Stored entries:
+ + + +

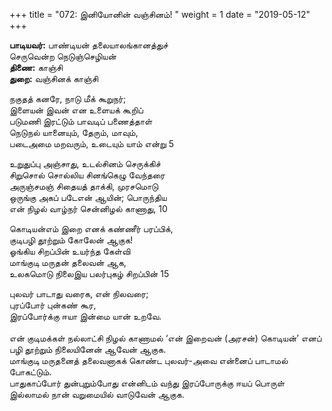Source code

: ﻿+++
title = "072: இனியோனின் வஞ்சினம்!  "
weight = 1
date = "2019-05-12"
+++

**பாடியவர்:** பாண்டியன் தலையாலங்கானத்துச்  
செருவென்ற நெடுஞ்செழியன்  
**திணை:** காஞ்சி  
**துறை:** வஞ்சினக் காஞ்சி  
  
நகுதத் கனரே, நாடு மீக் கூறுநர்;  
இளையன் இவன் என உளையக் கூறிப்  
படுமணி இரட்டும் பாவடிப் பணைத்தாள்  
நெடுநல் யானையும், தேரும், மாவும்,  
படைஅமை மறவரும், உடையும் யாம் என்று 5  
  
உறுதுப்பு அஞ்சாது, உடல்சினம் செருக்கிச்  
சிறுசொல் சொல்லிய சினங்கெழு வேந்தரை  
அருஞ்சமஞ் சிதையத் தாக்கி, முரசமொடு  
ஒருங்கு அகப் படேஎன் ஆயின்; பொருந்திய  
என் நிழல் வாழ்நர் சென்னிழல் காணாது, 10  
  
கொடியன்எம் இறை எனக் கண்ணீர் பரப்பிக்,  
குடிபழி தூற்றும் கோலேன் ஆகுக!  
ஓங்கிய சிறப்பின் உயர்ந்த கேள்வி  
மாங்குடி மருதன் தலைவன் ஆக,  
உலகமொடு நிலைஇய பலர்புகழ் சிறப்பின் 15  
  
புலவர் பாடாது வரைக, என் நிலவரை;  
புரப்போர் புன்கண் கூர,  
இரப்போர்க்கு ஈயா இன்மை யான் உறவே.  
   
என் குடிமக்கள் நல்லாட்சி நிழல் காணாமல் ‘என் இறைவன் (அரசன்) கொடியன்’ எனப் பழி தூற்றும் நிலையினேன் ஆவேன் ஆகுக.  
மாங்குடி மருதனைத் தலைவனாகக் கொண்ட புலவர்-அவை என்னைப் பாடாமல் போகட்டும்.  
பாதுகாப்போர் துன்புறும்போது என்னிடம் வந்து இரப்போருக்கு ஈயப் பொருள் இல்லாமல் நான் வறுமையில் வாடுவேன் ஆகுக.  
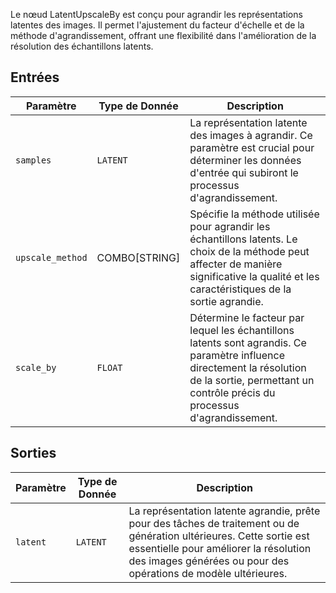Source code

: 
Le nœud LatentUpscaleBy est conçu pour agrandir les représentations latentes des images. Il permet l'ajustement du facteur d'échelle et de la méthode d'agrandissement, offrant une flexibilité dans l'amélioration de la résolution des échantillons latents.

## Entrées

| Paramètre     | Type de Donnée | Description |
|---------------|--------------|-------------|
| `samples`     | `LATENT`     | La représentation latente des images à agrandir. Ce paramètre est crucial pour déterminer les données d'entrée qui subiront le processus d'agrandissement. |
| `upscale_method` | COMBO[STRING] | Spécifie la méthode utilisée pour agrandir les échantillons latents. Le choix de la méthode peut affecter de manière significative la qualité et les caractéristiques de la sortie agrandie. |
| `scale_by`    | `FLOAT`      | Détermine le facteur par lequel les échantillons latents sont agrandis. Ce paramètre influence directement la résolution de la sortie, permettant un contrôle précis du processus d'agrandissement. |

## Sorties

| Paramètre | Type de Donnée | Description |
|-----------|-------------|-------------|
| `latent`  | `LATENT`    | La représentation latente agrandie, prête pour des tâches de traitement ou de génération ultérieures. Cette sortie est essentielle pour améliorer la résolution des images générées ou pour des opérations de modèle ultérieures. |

+ + + +

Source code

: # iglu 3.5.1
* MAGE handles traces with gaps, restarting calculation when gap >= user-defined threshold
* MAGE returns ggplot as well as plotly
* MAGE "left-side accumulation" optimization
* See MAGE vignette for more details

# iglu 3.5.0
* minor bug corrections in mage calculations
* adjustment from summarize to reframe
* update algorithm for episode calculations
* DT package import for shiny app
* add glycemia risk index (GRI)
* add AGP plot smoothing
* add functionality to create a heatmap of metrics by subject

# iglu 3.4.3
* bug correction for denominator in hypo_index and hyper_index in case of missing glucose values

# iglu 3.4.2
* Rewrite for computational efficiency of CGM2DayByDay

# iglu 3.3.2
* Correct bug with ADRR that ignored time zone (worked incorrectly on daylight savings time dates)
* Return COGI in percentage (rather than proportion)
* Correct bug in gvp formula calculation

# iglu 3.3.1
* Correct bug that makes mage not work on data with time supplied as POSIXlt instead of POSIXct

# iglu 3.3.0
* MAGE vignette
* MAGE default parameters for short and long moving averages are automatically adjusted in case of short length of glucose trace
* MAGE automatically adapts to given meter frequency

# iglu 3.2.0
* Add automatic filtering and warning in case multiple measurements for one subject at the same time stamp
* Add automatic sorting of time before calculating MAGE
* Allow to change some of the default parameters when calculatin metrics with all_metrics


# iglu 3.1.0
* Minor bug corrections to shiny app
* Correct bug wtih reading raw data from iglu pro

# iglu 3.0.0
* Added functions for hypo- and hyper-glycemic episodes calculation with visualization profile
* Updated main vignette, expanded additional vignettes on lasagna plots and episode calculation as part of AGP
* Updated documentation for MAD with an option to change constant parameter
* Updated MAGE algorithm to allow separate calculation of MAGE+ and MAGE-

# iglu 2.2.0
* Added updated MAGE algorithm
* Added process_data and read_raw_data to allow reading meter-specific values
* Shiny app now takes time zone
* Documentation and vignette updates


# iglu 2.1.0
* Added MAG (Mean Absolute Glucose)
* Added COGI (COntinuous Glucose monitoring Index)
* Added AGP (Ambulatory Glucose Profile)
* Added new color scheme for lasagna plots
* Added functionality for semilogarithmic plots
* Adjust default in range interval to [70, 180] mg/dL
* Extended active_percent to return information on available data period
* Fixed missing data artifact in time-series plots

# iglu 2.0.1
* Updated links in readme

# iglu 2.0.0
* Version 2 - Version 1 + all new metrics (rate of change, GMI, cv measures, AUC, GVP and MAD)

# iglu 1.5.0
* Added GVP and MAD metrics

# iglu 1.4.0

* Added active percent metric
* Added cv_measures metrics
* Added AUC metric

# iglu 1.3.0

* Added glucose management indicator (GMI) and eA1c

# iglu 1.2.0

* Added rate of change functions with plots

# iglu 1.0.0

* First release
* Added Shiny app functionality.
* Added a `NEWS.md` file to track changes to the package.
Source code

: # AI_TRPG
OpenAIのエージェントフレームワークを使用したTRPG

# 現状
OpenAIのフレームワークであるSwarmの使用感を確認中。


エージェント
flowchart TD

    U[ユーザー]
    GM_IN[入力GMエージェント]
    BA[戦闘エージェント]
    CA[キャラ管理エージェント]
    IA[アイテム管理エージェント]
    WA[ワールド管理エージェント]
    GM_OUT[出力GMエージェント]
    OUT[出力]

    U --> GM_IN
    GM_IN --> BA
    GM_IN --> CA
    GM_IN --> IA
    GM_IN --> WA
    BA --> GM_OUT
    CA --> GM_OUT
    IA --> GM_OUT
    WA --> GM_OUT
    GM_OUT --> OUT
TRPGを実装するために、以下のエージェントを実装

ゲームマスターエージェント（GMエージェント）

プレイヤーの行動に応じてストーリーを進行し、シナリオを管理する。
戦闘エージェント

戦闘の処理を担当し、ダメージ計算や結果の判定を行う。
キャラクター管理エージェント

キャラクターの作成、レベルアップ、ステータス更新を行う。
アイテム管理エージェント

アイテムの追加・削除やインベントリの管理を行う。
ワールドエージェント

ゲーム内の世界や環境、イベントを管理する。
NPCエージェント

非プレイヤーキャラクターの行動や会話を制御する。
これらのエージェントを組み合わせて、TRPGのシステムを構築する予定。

+ + + +

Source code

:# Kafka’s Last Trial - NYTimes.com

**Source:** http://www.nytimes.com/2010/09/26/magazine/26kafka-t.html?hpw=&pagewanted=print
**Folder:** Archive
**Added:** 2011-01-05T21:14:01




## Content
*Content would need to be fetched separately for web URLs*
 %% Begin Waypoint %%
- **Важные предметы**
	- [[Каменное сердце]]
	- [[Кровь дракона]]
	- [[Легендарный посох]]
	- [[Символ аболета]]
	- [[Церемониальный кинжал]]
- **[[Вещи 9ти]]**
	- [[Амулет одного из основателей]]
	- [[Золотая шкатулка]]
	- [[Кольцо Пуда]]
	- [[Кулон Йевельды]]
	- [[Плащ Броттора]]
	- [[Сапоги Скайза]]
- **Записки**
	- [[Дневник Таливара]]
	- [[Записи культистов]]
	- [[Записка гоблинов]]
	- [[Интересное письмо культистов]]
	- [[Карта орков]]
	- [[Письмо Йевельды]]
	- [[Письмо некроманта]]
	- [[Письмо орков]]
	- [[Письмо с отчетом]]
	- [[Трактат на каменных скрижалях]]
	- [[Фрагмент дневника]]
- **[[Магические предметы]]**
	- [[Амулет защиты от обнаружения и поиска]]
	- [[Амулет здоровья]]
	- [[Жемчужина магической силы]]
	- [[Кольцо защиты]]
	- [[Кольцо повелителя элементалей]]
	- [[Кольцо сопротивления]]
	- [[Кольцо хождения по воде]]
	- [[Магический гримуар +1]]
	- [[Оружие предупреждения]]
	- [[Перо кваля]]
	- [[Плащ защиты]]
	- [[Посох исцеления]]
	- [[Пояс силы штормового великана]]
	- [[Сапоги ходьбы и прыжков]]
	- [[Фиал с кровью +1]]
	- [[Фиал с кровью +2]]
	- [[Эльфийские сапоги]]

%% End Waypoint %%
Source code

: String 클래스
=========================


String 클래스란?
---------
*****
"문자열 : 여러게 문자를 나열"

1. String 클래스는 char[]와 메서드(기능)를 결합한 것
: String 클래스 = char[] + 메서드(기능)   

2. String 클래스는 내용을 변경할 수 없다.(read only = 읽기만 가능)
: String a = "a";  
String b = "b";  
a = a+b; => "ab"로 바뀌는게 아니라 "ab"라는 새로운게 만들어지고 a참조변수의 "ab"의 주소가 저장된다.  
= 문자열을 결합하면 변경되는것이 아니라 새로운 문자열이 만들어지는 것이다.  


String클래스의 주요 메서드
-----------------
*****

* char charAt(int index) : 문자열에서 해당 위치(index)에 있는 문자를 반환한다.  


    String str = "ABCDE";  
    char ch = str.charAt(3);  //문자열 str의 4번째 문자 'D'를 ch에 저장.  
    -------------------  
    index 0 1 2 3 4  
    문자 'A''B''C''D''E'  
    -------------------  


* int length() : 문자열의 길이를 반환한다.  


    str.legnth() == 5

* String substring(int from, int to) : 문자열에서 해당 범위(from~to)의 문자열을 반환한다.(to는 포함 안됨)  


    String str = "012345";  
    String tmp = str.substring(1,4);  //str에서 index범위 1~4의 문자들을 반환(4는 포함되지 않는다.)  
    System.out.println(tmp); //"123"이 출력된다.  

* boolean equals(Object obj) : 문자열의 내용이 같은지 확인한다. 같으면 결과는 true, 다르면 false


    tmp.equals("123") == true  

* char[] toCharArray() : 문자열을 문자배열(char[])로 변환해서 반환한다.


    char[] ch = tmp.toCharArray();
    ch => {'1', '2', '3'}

+ + + +

- Aim of the exercise: Retype the records above, but only those lines that fall between the line containing "BA --> GM_OUT" and the line containing "これらのエージェントを組み合わせて、TRPGのシステムを構築する予定。", with both of those lines included, exactly as written.

- Response below:
    BA --> GM_OUT
    CA --> GM_OUT
    IA --> GM_OUT
    WA --> GM_OUT
    GM_OUT --> OUT
TRPGを実装するために、以下のエージェントを実装

ゲームマスターエージェント（GMエージェント）

プレイヤーの行動に応じてストーリーを進行し、シナリオを管理する。
戦闘エージェント

戦闘の処理を担当し、ダメージ計算や結果の判定を行う。
キャラクター管理エージェント

キャラクターの作成、レベルアップ、ステータス更新を行う。
アイテム管理エージェント

アイテムの追加・削除やインベントリの管理を行う。
ワールドエージェント

ゲーム内の世界や環境、イベントを管理する。
NPCエージェント

非プレイヤーキャラクターの行動や会話を制御する。
これらのエージェントを組み合わせて、TRPGのシステムを構築する予定。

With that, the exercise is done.